Georgia dad will not be retried in son’s hot car-related death, DA says
ATLANTA, Ga. (Atlanta News First/Gray News) - A district attorney’s office has dismissed charges against a dad who left his 22-month-old son in a hot car while he was at work, resulting in the child’s death.
The Cobb County District Attorney’s Office says it will not be retrying Justin Ross Harris on murder charges related to his son Cooper’s death.
On June 22, 2022, the Supreme Court of Georgia overturned Harris’ murder conviction in connection to his son’s death.
“Although we disagree with the outcome of the majority opinion and agree with the reasoning set forth by the dissenting justices, we are bound by the majority’s decision,” the district attorney’s office said.
“For the last 11 months, the office has conducted a thorough review of the entire case file,” it said. “Crucial motive evidence that was admitted at the first trial in 2016 is no longer available to the state due to the majority decision of the Supreme Court.
“Therefore, after much thought and deliberation, we have made the difficult decision to not retry Justin Ross Harris on the reversed counts of the indictment.”
The office said Harris remains convicted of the remaining counts of the indictment, including criminal attempt to commit sexual exploitation of children and dissemination of harmful material to minors.
Harris left Cooper in his car in June 2014. Harris was supposed to drop his son off at daycare on the way to his job at Home Depot but did not do so.
Cooper was discovered seven hours later in the back seat of his father’s car outside his office in Atlanta. The temperature that day was in the 80s.
Harris claimed it was an accident and blamed sleep deprivation. Prosecutors claimed that Harris wanted to get out of his marriage because he wanted to have sex with as many women as possible. Harris reportedly had exchanged sexual text messages with multiple women on the day his son died. One of the text exchanges was with a 16-year-old.
Harris has not challenged his convictions for the sexual crimes he committed and will continue to serve time for them.
“Barring a decision from the State Board of Pardons and Paroles, he will continue to serve his sentence of 12 years on those counts as ordered by the trial court,” the office said.

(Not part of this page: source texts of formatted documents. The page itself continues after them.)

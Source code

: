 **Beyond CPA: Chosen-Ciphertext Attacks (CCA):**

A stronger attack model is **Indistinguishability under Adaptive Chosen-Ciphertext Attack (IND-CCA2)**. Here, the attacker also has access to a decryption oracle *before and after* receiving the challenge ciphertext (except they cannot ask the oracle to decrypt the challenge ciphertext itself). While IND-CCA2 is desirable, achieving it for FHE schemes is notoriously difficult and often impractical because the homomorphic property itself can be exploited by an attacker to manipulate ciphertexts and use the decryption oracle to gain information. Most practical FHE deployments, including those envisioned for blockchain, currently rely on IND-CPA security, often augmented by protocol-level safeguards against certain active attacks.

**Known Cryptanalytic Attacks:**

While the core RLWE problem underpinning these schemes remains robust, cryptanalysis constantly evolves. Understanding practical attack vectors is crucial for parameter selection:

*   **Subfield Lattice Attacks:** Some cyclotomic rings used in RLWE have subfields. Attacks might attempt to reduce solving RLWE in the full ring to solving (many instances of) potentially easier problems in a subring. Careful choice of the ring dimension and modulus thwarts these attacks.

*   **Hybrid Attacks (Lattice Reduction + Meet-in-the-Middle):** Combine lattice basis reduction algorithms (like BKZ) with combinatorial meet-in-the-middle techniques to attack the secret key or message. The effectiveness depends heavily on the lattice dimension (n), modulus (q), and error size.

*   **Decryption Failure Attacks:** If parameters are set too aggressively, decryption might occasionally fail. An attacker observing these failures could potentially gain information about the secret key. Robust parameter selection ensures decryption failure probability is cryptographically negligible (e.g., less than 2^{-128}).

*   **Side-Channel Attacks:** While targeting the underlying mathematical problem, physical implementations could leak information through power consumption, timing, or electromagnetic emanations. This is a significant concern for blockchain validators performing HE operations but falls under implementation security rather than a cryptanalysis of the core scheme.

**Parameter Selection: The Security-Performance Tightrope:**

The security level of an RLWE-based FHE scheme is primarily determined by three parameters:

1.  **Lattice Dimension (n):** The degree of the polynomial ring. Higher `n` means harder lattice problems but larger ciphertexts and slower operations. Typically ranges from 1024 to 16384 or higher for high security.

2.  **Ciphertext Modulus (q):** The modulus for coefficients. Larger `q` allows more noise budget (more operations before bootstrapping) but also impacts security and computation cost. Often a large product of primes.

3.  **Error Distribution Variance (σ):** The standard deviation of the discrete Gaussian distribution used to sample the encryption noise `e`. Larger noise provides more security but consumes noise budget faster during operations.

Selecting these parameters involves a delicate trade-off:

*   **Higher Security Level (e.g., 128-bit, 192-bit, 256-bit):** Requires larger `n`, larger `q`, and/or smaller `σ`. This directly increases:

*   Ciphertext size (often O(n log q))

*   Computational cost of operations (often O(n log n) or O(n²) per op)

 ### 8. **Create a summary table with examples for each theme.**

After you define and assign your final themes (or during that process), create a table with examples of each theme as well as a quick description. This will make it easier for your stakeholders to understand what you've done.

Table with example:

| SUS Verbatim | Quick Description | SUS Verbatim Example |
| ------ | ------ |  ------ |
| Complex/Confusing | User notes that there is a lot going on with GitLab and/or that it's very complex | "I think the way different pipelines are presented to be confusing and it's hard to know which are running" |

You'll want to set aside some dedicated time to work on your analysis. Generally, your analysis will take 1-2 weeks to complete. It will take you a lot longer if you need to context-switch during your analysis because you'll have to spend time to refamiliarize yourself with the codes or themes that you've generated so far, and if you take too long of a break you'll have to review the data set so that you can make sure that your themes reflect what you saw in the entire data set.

Harris’ attorneys released the following statement:
“Almost 9 years after the tragic death of Cooper Harris on June 18, 2014, the murder and child cruelty charges against Justin Ross Harris, Cooper’s father, have been dismissed. Cobb County Superior Court Judge Robert Leonard signed an order today which terminates the prosecution of our client. Ross has always accepted the moral responsibility for Cooper’s death. But after all these years of investigation and review, this dismissal of charges confirms that Cooper’s death was unintentional and therefore not a crime.
“We are grateful for the support of Janette Fennell and Amber Rollins of KidsAndCars.org and of Dr. David Diamond for their work preventing hot car deaths. Their guidance helped us understand how Cooper’s death tragically fits the pattern of how children are unintentionally left in cars.
“The statistics are clear - on average, 39 children die in hot cars every year in the U.S. And criminalizing unintentional deaths, like in this case, is not a deterrent to future hot car tragedies. Charging a grieving parent for an unintentional memory failure does nothing to prevent the tragedy from happening to another. In fact, child fatalities from hot cars increased after Ross’ 2016 trial, the most widely reported hot car death case in history. Sadly, 2018 & 2019 were the worst 2 years in history for child hot car deaths with 54 & 53 fatalities respectively.
“This nine-year experience has led us to agree with the advocates at KidsAndCars.org that charging parents like Ross further perpetuates the very common, but false, belief that only bad parents can have a memory failure resulting in a child forgotten in a car.
“Indeed, throughout the course of representing Ross, we have learned that these tragic accidents often happen while the child is in the care of a loving parent. Ross was no different. He deeply loved Cooper. Ross is no doubt relieved at the dismissal of the charges against him, but he is also thankful that today’s dismissal may begin to restore Cooper’s legacy as a child much loved by his parents.”
For the 10th straight year, the Georgia Department of Early Care and Learning is calling for families and caregivers of children to increase awareness of the dangers of leaving children unattended in vehicles.
This year’s “Look Again” campaign comes just ahead of Memorial Day, and hopes to ensure that families, child care providers, and the public understand how to prevent pediatric vehicular heatstroke during this time.
Georgia Gov. Brian Kemp has proclaimed May 22-26 as Look Again Week in Georgia.
Nationally, 33 children died from pediatric vehicular heatstroke in 2022 and three have died so far this year, the department said.